This repository contains a project developed as part of Marketing Analytics course of the Master's degree in Data Science, University of Milano Bicocca.
This project aims to obtain a deeper understanding about consumer behaviour by taking advantage of different datasets, which contain information about customers, orders, products, customers reviews and more. Four main marketing analytics techniques have been implemented to reach this goal:
- RFM model: this model aims to compute a score for each customer, the so called 'RFM score', through the analysis of three values, i.e. Recency (time passed from last purchase), Frequency (number of purchases in a given time period) and Monetary (total amount spent); a valuable customer is represented by a high RFM score.
- Churn analysis and model: this method is used to determine which customer is likely to abandon the company, or some of its products/services; a model has been developed to help predict customer churn.
- MBA: Market Basket Analysis is a marketing technique that aims to predict the associations between products, i.e. the customer's 'basket'; it is particuralry useful to understand which goods tend to get buyed togheter, so the company can better its product placement or suggests more specific products and discounts to each customer, enriching its profyling.
- Sentiment Analysis: it's a method used to analyze the sentiment expressed by the cusotmers, usually through reviews and feedbacks, in order to understand how the customer base of a company perceives a product/service.
This repository is structured as follows:
.
├── MA data # data used for the analysis
│ ├── tbl_addresses.csv # contains info on address corresponding to a customer account
│ ├── tbl_customer_accounts.csv # contains info on the loyalty account associated to the customers
│ ├── tbl_customer_reviews.csv # contains the reviews made by the customers
│ ├── tbl_customers.csv # contains info on the customers
│ ├── tbl_labelled_reviews.csv # contains a set of review texts with the sentiment labels assigned (ground-truth)

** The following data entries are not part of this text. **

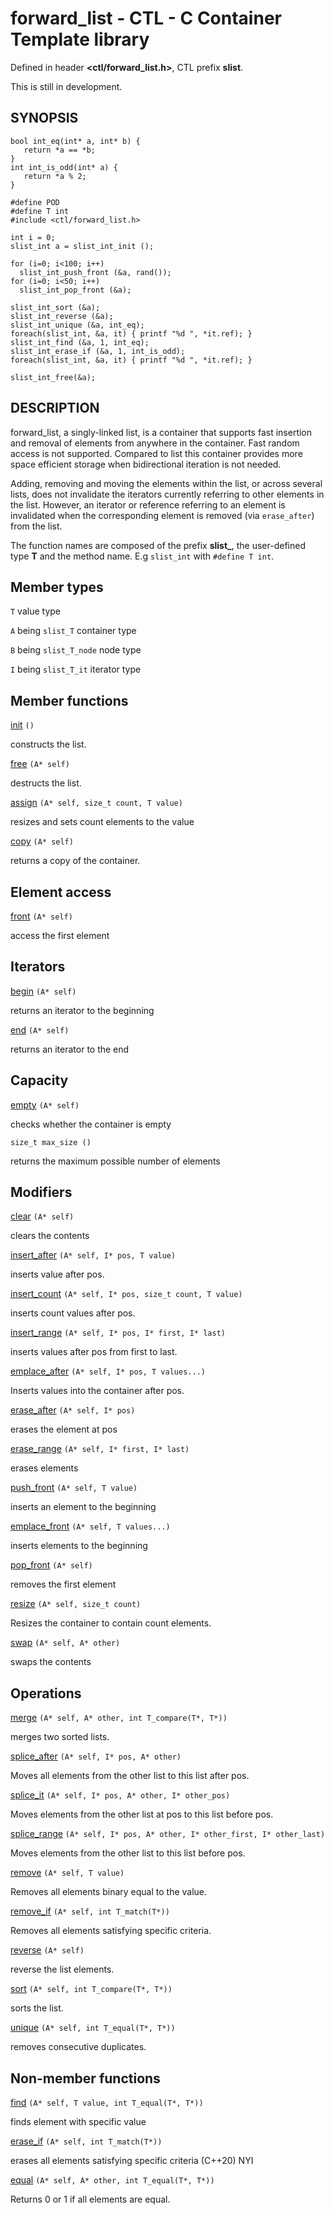 # forward_list - CTL - C Container Template library

Defined in header **<ctl/forward_list.h>**, CTL prefix **slist**.

This is still in development.

## SYNOPSIS

    bool int_eq(int* a, int* b) {
       return *a == *b;
    }
    int int_is_odd(int* a) {
       return *a % 2;
    }

    #define POD
    #define T int
    #include <ctl/forward_list.h>

    int i = 0;
    slist_int a = slist_int_init ();

    for (i=0; i<100; i++)
      slist_int_push_front (&a, rand());
    for (i=0; i<50; i++)
      slist_int_pop_front (&a);

    slist_int_sort (&a);
    slist_int_reverse (&a);
    slist_int_unique (&a, int_eq);
    foreach(slist_int, &a, it) { printf "%d ", *it.ref); }
    slist_int_find (&a, 1, int_eq);
    slist_int_erase_if (&a, 1, int_is_odd);
    foreach(slist_int, &a, it) { printf "%d ", *it.ref); }

    slist_int_free(&a);

## DESCRIPTION

forward_list, a singly-linked list, is a container that supports fast insertion
and removal of elements from anywhere in the container. Fast random access is
not supported. Compared to list this container provides more space efficient
storage when bidirectional iteration is not needed.

Adding, removing and moving the elements within the list, or across several
lists, does not invalidate the iterators currently referring to other elements
in the list. However, an iterator or reference referring to an element is
invalidated when the corresponding element is removed (via `erase_after`) from the
list.

The function names are composed of the prefix **slist_**, the user-defined type
**T** and the method name. E.g `slist_int` with `#define T int`.

## Member types

`T`                       value type

`A` being `slist_T`       container type

`B` being `slist_T_node`  node type

`I` being `slist_T_it`    iterator type

## Member functions

[init](slist/init.md) `()`

constructs the list.

[free](slist/free.md) `(A* self)`

destructs the list.

[assign](slist/assign.md) `(A* self, size_t count, T value)`

resizes and sets count elements to the value

[copy](slist/copy.md) `(A* self)`

returns a copy of the container.

## Element access

[front](slist/front.md) `(A* self)`

access the first element

## Iterators

[begin](slist/begin.md) `(A* self)`

returns an iterator to the beginning

[end](slist/end.md) `(A* self)`

returns an iterator to the end

## Capacity

[empty](slist/empty.md) `(A* self)`

checks whether the container is empty

    size_t max_size ()

returns the maximum possible number of elements

## Modifiers

[clear](slist/clear.md) `(A* self)`

clears the contents

[insert_after](slist/insert_after.md) `(A* self, I* pos, T value)`

inserts value after pos.

[insert_count](slist/insert_after.md) `(A* self, I* pos, size_t count, T value)`

inserts count values after pos.

[insert_range](slist/insert_after.md) `(A* self, I* pos, I* first, I* last)`

inserts values after pos from first to last.

[emplace_after](slist/emplace_after.md) `(A* self, I* pos, T values...)`

Inserts values into the container after pos.

[erase_after](slist/erase_after.md) `(A* self, I* pos)`

erases the element at pos

[erase_range](slist/erase.md) `(A* self, I* first, I* last)`

erases elements

[push_front](slist/push_front.md) `(A* self, T value)`

inserts an element to the beginning

[emplace_front](slist/emplace_front.md) `(A* self, T values...)`

inserts elements to the beginning

[pop_front](slist/pop_front.md) `(A* self)`

removes the first element

[resize](slist/resize.md) `(A* self, size_t count)`

Resizes the container to contain count elements.

[swap](slist/swap.md) `(A* self, A* other)`

swaps the contents

## Operations

[merge](slist/merge.md) `(A* self, A* other, int T_compare(T*, T*))`

merges two sorted lists.

[splice_after](slist/splice.md) `(A* self, I* pos, A* other)`

Moves all elements from the other list to this list after pos.

[splice_it](slist/splice.md) `(A* self, I* pos, A* other, I* other_pos)`

Moves elements from the other list at pos to this list before pos.

[splice_range](slist/splice.md) `(A* self, I* pos, A* other, I* other_first, I* other_last)`

Moves elements from the other list to this list before pos.

[remove](slist/remove.md) `(A* self, T value)`

Removes all elements binary equal to the value.

[remove_if](slist/remove.md) `(A* self, int T_match(T*))`

Removes all elements satisfying specific criteria.

[reverse](slist/reverse.md) `(A* self)`

reverse the list elements.

[sort](slist/sort.md) `(A* self, int T_compare(T*, T*))`

sorts the list.

[unique](slist/unique.md) `(A* self, int T_equal(T*, T*))`

removes consecutive duplicates.

## Non-member functions

[find](slist/find.md) `(A* self, T value, int T_equal(T*, T*))`

finds element with specific value

[erase_if](slist/erase_if.md) `(A* self, int T_match(T*))`

erases all elements satisfying specific criteria (C++20) NYI

[equal](slist/equal.md) `(A* self, A* other, int T_equal(T*, T*))`

Returns 0 or 1 if all elements are equal.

│ ├── tbl_orders.csv # contains all the orders made by the customers, i.e. all the products purchased or refunded
│ └── tbl_products.csv # contains info on the products
├── MA notebooks # notebooks containing the source code
│ ├── 1.Preprocessing.ipynb # preprocessing operations
│ ├── 2.EDA.ipynb # exploratory data analysis
│ ├── 3.RFM+Churn+MBA.ipynb # implementation of the methods descrpited before
│ ├── 4.Sentiment analysis.ipynb # sentiment analysis conducted with BERT
│ └── 5.Extra Point 1+2.ipynb # sentiment analysis with Doc2Vec and an integration of RFM and MBA
├── README.md
└── presentation.pdf # slides presenting the results obatained and the marketing strategies developed
All the necessary packages are listed at the beginning of every notebook.